== EXERCISE ==
Go to the line containing "16. What is a Trellis diagram?" in the records below and print it and every following line exactly, on through the line containing "17. What is", then stop.

== EXTRACTED INFORMATION ==

*** Begin section ***

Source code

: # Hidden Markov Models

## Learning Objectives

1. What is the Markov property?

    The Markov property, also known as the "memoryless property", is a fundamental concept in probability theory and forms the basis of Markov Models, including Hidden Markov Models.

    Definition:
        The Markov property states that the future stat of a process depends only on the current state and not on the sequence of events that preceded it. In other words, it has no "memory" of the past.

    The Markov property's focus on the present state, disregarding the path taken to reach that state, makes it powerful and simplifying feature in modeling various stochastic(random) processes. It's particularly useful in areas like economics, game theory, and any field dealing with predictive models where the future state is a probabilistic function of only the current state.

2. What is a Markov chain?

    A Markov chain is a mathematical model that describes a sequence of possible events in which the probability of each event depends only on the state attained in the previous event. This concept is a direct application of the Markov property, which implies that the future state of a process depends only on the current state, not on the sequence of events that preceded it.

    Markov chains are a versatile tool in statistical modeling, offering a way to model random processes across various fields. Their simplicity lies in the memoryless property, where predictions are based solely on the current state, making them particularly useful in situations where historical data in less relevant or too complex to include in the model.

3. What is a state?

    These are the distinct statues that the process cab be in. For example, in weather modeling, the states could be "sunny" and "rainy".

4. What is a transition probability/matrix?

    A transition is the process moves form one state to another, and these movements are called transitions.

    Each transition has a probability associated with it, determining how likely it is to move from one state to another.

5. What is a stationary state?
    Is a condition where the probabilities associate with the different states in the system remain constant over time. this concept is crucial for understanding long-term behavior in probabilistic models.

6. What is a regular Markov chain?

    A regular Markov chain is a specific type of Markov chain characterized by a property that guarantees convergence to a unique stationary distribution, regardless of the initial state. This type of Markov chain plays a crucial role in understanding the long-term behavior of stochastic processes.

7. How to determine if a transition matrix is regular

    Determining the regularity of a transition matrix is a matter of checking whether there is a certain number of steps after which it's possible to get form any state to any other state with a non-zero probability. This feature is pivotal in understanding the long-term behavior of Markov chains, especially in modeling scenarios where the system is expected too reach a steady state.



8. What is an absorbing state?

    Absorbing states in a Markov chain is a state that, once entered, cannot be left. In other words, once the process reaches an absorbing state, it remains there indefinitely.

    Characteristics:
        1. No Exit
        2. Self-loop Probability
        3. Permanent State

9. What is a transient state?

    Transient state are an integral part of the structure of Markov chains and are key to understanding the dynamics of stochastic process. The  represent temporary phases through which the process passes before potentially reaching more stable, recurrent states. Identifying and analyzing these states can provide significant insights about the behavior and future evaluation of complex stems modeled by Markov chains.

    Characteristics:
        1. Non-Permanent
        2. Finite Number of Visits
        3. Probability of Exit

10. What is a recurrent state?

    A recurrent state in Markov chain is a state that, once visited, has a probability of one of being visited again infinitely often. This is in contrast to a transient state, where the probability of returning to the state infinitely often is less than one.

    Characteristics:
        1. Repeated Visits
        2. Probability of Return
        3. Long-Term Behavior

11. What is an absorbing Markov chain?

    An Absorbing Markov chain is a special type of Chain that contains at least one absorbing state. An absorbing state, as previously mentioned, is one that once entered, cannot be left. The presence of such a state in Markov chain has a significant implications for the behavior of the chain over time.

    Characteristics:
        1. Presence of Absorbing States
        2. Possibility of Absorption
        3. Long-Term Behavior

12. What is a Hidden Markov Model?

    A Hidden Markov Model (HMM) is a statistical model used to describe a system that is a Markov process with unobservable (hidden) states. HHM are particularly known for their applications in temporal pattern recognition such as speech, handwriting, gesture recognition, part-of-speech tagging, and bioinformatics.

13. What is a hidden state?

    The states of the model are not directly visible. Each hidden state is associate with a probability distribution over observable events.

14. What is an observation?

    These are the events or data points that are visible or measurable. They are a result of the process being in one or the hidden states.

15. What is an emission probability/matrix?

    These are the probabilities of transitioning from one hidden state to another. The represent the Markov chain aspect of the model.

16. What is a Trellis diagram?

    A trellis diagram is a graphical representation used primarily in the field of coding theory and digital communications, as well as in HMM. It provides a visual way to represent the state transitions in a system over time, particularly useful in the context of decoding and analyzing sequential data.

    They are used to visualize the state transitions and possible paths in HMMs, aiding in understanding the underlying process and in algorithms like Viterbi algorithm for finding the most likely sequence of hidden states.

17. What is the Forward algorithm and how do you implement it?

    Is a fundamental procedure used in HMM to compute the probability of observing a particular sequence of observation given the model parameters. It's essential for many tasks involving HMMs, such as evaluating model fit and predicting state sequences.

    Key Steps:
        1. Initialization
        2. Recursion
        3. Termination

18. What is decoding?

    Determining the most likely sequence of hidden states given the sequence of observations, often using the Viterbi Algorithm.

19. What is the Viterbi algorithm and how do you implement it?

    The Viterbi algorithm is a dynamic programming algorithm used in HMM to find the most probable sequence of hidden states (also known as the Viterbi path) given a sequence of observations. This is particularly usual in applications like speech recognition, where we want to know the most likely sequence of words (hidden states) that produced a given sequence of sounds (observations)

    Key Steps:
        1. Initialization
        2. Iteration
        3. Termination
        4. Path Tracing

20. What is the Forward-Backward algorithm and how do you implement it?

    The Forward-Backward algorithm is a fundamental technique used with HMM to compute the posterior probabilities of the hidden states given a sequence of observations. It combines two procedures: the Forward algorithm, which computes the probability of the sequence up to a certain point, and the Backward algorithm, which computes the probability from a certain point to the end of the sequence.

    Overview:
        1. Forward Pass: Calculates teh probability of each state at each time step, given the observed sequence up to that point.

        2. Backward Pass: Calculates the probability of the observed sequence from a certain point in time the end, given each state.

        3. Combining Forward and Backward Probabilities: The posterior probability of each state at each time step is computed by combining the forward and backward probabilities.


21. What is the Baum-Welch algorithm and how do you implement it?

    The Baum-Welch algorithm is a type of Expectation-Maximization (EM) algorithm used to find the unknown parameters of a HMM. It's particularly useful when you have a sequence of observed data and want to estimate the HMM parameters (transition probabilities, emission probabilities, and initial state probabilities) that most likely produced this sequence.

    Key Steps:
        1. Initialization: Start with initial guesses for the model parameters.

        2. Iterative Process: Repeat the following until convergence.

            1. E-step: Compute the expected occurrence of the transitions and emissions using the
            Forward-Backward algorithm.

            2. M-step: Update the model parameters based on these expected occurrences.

*** End section ***

== RESPONSE BOX ==
16. What is a Trellis diagram?

    A trellis diagram is a graphical representation used primarily in the field of coding theory and digital communications, as well as in HMM. It provides a visual way to represent the state transitions in a system over time, particularly useful in the context of decoding and analyzing sequential data.

    They are used to visualize the state transitions and possible paths in HMMs, aiding in understanding the underlying process and in algorithms like Viterbi algorithm for finding the most likely sequence of hidden states.

17. What is the Forward algorithm and how do you implement it?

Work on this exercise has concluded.